Bruss était pour nous un probe auteur de SF, aux romans honnêtes et solides, bien charpentés, un peu ternes, aussi éloignés du space-opera que du roman à prétentions philosophiques ou pédantes ; avec aussi les défauts de ces qualités, une écriture un peu plate, des personnages assez conventionnels ; bref, un artisan jamais médiocre, bien dans la lignée française d'une sage mesure, et repoussant la facilité.
Est-ce un effet de la mutation générale qui s'opère au Fleuve Noir ? Voici qu'il change de genre et s'intéresse au fantastique. Certes, il avait déjà abordé le genre, mais avec des ouvrages qui ne faisaient pas oublier ses récits de SF ; sauf, comme dans Terreur en plein soleil, quand ils utilisaient ouvertement un thème scientifique. Il n'en va plus de même maintenant. Déjà L'astéroïde noir nous emmenait dans un univers qui est sans doute celui du rêve, où la pensée modèle à sa guise une matière mouvante et fluide, monde aberrant et crépusculaire, qui parfois évoque certains paysages de Lovecraft.
L'alliance Bruss-Lovecrafl peut choquer, mais doit être comprise.

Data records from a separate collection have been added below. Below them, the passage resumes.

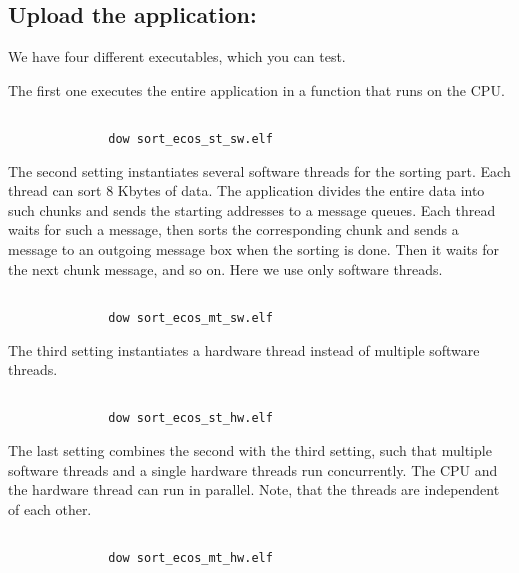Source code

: \documentclass[DIV15,a4paper]{scrartcl}
\begin{document}
\subsection*{Upload the application:}

We have four different executables, which you can test.

    The first one executes the entire application in a function that runs on the CPU.

\begin{verbatim}
    
              dow sort_ecos_st_sw.elf

\end{verbatim}    
              
    The second setting instantiates several software threads for the sorting part. Each thread can sort 8 Kbytes of data. 
The application divides the entire data into such chunks and sends the starting addresses to a message queues. Each thread waits for such a message, 
then sorts the corresponding chunk and sends a message to an outgoing message box when the sorting is done. Then it waits for the next chunk message, and so on. Here we use only software threads.

\begin{verbatim}
    
              dow sort_ecos_mt_sw.elf

\end{verbatim}
              
    The third setting instantiates a hardware thread instead of multiple software threads.

\begin{verbatim}
    
              dow sort_ecos_st_hw.elf

\end{verbatim}
              
    The last setting combines the second with the third setting, such that multiple software threads and a single hardware threads run concurrently. 
The CPU and the hardware thread can run in parallel. Note, that the threads are independent of each other.

\begin{verbatim}
    
              dow sort_ecos_mt_hw.elf

\end{verbatim}
\end{document}
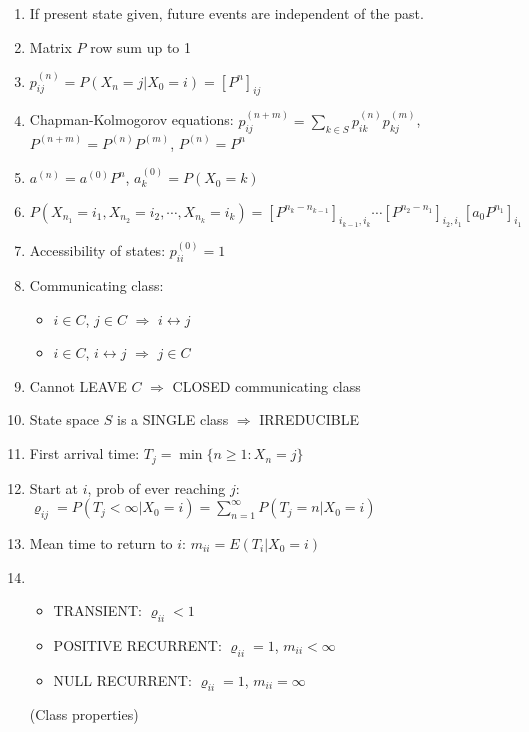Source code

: \documentclass[11pt,a4paper]{article}
\begin{document}
\begin{enumerate}[resume]
\item If present state given, future events are independent of the past. 

\item Matrix $P$ row sum up to 1

\item $p_{ij}^{(n)} = P(X_n = j | X_0 = i) = [P^n]_{ij}$

\item Chapman-Kolmogorov equations: $\displaystyle p_{ij}^{(n+m)} = \sum_{k \in S} p_{ik}^{(n)} p_{kj}^{(m)}$, $P^{(n+m)} = P^{(n)} P^{(m)}$, $P^{(n)} = P^n$

\item $a^{(n)} = a^{(0)} P^n$, $a_k^{(0)} = P(X_0 = k)$

\item $P(X_{n_1} = i_1, X_{n_2} = i_2, \cdots, X_{n_k} = i_k) = [P^{n_k - n_{k-1}}]_{i_{k-1}, i_k} \cdots [P^{n_2 - n_1}]_{i_2, i_1} [a_0 P^{n_1}]_{i_1}$

\item Accessibility of states: $p_{ii}^{(0)} =1$

\item Communicating class: \begin{itemize}
\item $i \in C$, $j \in C$ $\Rightarrow$ $i \leftrightarrow j$
\item $i \in C$, $i \leftrightarrow j$ $\Rightarrow$ $j \in C$
\end{itemize}

\item Cannot LEAVE $C$ $\Rightarrow$ CLOSED communicating class

\item State space $S$ is a SINGLE class $\Rightarrow$ IRREDUCIBLE

\item First arrival time: $T_j = \min \{n \geq 1 : X_n = j\}$

\item Start at $i$, prob of ever reaching $j$: $\varrho_{ij} = P(T_j < \infty | X_0 = i) = \sum_{n=1}^{\infty} P(T_j = n | X_0 = i)$

\item Mean time to return to $i$: $m_{ii} = E(T_i | X_0 = i)$

\item \begin{itemize}
\item TRANSIENT: $\varrho_{ii} < 1$
\item POSITIVE RECURRENT: $\varrho_{ii} = 1$, $m_{ii} < \infty$
\item NULL RECURRENT: $\varrho_{ii} = 1$, $m_{ii} = \infty$
\end{itemize}
(Class properties)


\end{enumerate}
\end{document}
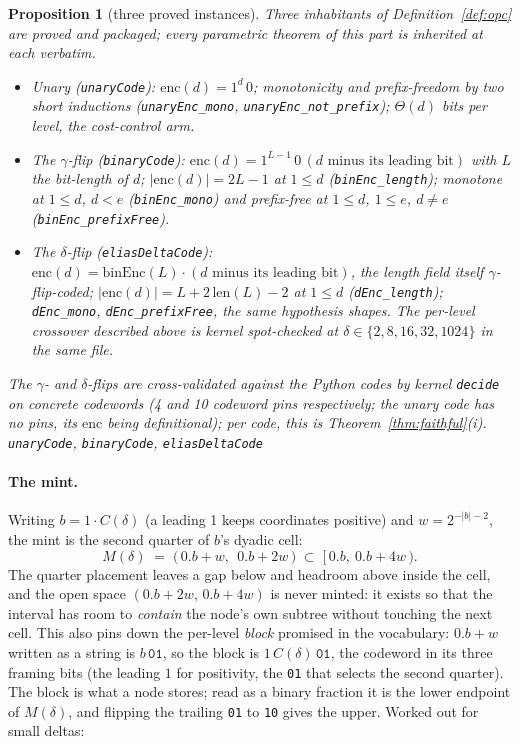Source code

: \documentclass[11pt]{article}
\newtheorem{proposition}[theorem]{Proposition}
\newcommand{\lean}[1]{\texttt{#1}}
\newcommand{\code}[1]{\texttt{#1}}
\begin{document}
\begin{proposition}[three proved instances]
\label{prop:instances}
Three inhabitants of Definition~\ref{def:opc} are proved and
packaged; every parametric theorem of this part is inherited at each
verbatim.
\begin{itemize}[leftmargin=2em]
\item \emph{Unary} (\lean{unaryCode}): $\mathrm{enc}(d) =
  1^{d}\,0$; monotonicity and prefix-freedom by two short inductions
  (\lean{unaryEnc\_mono}, \lean{unaryEnc\_not\_prefix}); $\Theta(d)$
  bits per level, the cost-control arm.
\item \emph{The $\gamma$-flip} (\lean{binaryCode}): $\mathrm{enc}(d)
  = 1^{L-1}\,0\,(d \text{ minus its leading bit})$ with $L$ the
  bit-length of $d$; $|\mathrm{enc}(d)| = 2L - 1$ at $1 \le d$
  (\lean{binEnc\_length}); monotone at $1 \le d$, $d < e$
  (\lean{binEnc\_mono}) and prefix-free at $1 \le d$, $1 \le e$,
  $d \ne e$ (\lean{binEnc\_prefixFree}).
\item \emph{The $\delta$-flip} (\lean{eliasDeltaCode}):
  $\mathrm{enc}(d) = \mathrm{binEnc}(L) \cdot (d \text{ minus its
  leading bit})$, the length field itself $\gamma$-flip-coded;
  $|\mathrm{enc}(d)| = L + 2\,\mathrm{len}(L) - 2$ at $1 \le d$
  (\lean{dEnc\_length}); \lean{dEnc\_mono},
  \lean{dEnc\_prefixFree}, the same hypothesis shapes. The per-level
  crossover described above is kernel spot-checked at
  $\delta \in \{2, 8, 16, 32, 1024\}$ in the same file.
\end{itemize}
The $\gamma$- and $\delta$-flips are cross-validated against the
Python codes by kernel \code{decide} on concrete codewords (4 and 10
codeword pins respectively; the unary code has no pins, its
$\mathrm{enc}$ being definitional); per code, this is
Theorem~\ref{thm:faithful}(i).
\hfill\lean{unaryCode}, \lean{binaryCode}, \lean{eliasDeltaCode}
\end{proposition}

\paragraph{The mint.} Writing $b = 1 \cdot C(\delta)$ (a leading 1
keeps coordinates positive) and $w = 2^{-|b|-2}$, the mint is the
second quarter of $b$'s dyadic cell:
\[
  M(\delta) \;=\; \bigl(\,0.b + w,\ \ 0.b + 2w\,\bigr)
  \;\subset\; \bigl[\,0.b,\ 0.b + 4w\,\bigr) .
\]
The quarter placement leaves a gap below and headroom above inside the
cell, and the open space $(0.b+2w,\, 0.b+4w)$ is never minted: it
exists so that the interval has room to \emph{contain} the node's own
subtree without touching the next cell. This also pins down the
per-level \emph{block} promised in the vocabulary: $0.b + w$ written
as a string is $b\,\code{01}$, so the block is
$1\,C(\delta)\,\code{01}$, the codeword in its three framing bits
(the leading $1$ for positivity, the \code{01} that selects the
second quarter). The block is what a node stores; read as a binary
fraction it is the lower endpoint of $M(\delta)$, and flipping the
trailing \code{01} to \code{10} gives the upper. Worked out for
small deltas:
\end{document}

Bruss n'imite pas le Lovecraft mythologique des terreurs cosmiques et des Grands Anciens ; il n'a pas voulu, comme Jacques Sadoul, en reprendre l'univers, il n'essaye pas d'en restituer la couleur et l'ampleur. La parenté n'est pas dans la trame du récit ou dans le décor, mais dans la démarche, pareillement lente, pareillement soucieuse d'ancrer les bases du rêve dans un réel minutieusement construit.
Dans ce nouveau roman, Bruss, fidèle à sa manière, ne nous plonge pas d'emblée au sein d'une crise, ne débute pas en coup de tonnerre, mais nous fait assister à la lente éclosion du drame, et la crise prendra des mois avant d'éclater et se dénouer. Un tiers du roman est consacré à la peinture de ce petit bourg écossais, à flanc de falaise, à demi ruiné, où deux clans prolongent une haine vieille de plusieurs siècles. Pendant plusieurs chapitres, nous ne faisons qu'y vivre et nous y promener avec le narrateur, rencontrant des personnages un peu inquiétants, un peu insolites, décapant couche par couche la croûte des apparences pour atteindre la réalité profonde et secrète : cette lutte sourde à coups de maléfices, sourdement menée pour éclater en conflit ouvert une fois tous les deux siècles.
Et cette lente imprégnation du fantastique permet au lecteur d'accepter le tourbillon qui va se déchaîner, tout bouleverser et semer la désolation. Et à mesure que le récit se déroute, il s'amplifie. Ce n'est pas, ce n'est plus de l'affrontement de deux sorcelleries de village qu'il s'agit. Moro Ludmar a enchaîné et maîtrisé pour un temps des « puissances suprêmes et inconnues », dont nous ne savons rien, ni le nom, ni la nature, ni les limites, et dont les hommes ne sont que les Instruments. Il y a là encore comme une résonance lovecraftienne. Toutefois, ici, les forces pourront être, non pas vaincues, mais privées de leurs agents, et leur menace ne pèse plus que de façon latente sur le monde.
Est-ce chez Bruss un divertissement passager ou l'amorce d'une nouvelle carrière ? Pour ma part, j'espère qu'il s'agit d'un changement durable, car nous comptons trop peu de romanciers fantastiques.